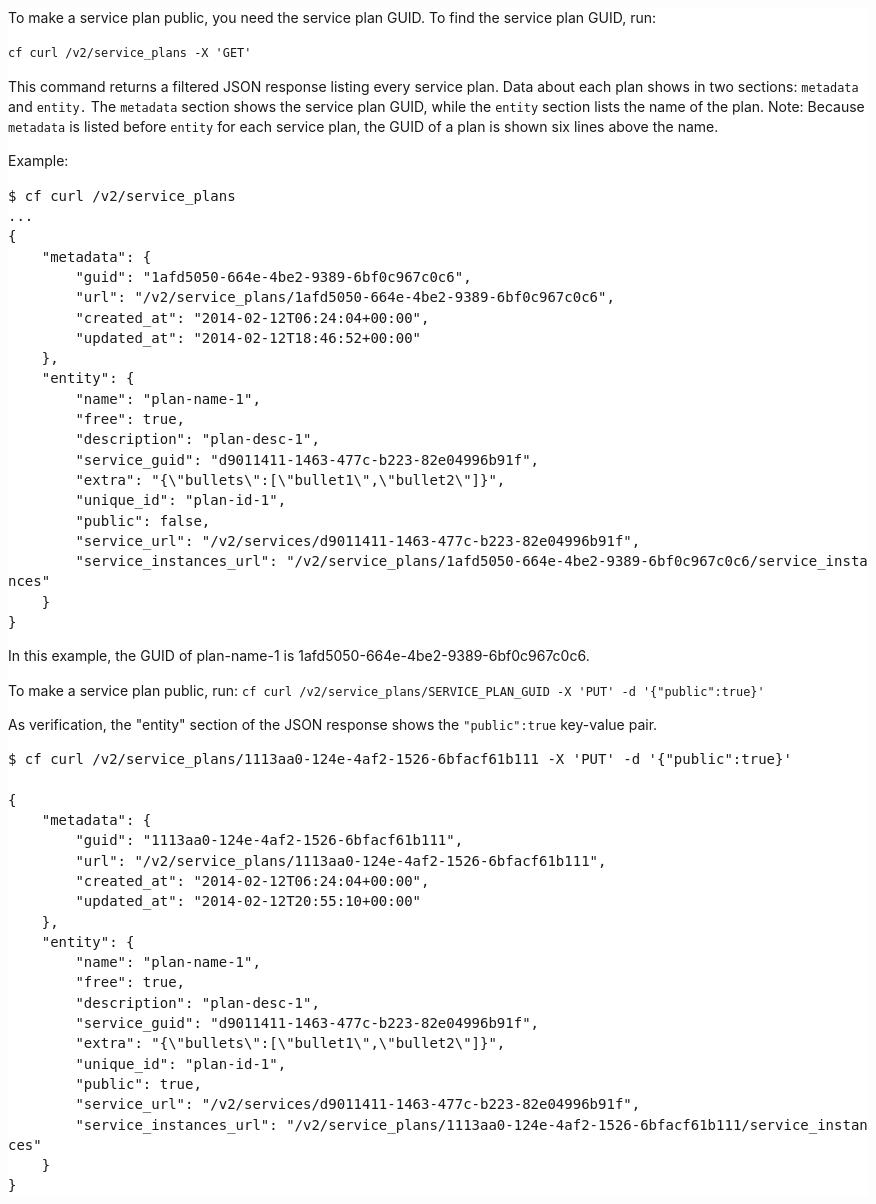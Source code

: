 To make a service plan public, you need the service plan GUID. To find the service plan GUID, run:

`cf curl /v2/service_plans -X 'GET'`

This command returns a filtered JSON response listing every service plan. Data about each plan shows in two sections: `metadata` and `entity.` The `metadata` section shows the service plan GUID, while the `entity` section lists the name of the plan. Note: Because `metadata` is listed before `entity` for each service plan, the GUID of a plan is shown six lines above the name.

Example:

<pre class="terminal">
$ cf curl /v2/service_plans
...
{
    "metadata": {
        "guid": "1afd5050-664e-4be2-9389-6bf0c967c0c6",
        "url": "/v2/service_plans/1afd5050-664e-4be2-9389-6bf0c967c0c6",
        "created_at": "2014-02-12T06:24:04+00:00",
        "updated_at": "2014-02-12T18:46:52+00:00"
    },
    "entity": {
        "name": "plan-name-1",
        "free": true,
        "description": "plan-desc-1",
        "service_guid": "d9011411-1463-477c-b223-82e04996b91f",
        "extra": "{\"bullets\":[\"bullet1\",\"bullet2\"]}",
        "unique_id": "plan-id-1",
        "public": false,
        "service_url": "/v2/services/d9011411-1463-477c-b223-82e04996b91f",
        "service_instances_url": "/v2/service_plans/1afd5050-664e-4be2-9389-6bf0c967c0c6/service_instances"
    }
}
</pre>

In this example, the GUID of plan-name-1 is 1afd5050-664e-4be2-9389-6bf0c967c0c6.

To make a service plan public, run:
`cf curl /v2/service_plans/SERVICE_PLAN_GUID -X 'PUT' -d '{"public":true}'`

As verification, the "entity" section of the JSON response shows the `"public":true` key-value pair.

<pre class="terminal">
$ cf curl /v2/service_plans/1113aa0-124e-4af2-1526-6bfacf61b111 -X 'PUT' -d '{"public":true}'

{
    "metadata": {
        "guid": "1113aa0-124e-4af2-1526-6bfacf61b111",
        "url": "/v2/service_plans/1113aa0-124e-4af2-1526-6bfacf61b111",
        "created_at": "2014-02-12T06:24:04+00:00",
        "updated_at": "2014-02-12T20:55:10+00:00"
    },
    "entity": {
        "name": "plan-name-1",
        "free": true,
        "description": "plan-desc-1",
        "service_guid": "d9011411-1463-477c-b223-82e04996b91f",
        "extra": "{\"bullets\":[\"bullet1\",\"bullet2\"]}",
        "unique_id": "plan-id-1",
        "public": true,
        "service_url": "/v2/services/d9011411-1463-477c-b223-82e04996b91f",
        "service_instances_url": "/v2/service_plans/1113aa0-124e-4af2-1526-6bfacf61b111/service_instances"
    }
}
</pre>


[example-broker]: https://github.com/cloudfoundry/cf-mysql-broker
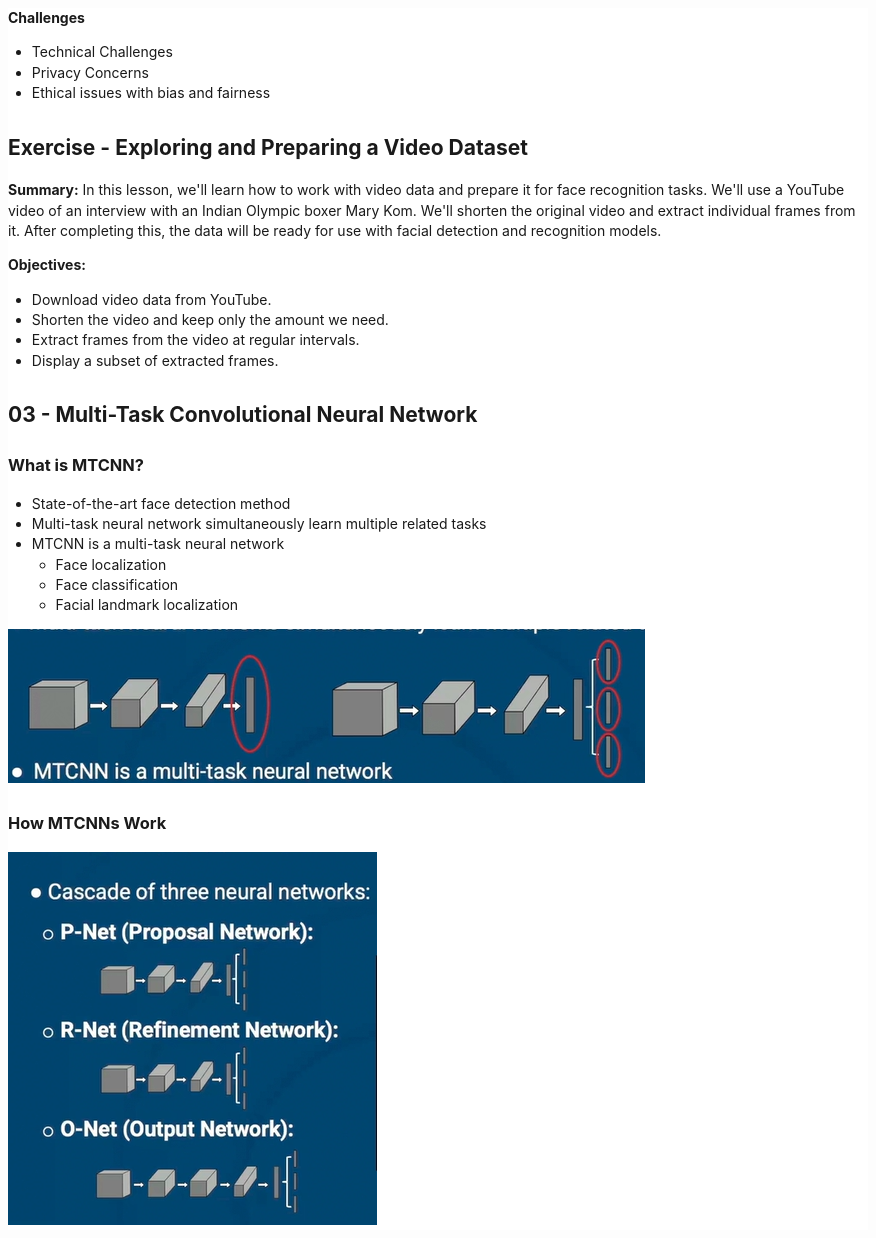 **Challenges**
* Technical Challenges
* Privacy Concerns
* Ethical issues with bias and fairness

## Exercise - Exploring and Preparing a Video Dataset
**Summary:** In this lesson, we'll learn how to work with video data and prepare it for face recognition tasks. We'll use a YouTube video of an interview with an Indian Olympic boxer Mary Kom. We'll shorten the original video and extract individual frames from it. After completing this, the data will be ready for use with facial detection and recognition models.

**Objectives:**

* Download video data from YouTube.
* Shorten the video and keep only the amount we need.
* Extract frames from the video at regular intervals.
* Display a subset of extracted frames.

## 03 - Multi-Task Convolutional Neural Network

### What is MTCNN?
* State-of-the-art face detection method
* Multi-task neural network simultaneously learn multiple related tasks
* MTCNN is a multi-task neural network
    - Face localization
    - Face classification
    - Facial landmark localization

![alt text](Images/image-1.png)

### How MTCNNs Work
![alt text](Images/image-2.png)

══════

● **Instructions for the task**: Where a line above holds the string "true", copy that line.

● **Expected answer**:
        "free": true,
`cf curl /v2/service_plans/SERVICE_PLAN_GUID -X 'PUT' -d '{"public":true}'`
As verification, the "entity" section of the JSON response shows the `"public":true` key-value pair.
$ cf curl /v2/service_plans/1113aa0-124e-4af2-1526-6bfacf61b111 -X 'PUT' -d '{"public":true}'
        "free": true,
        "public": true,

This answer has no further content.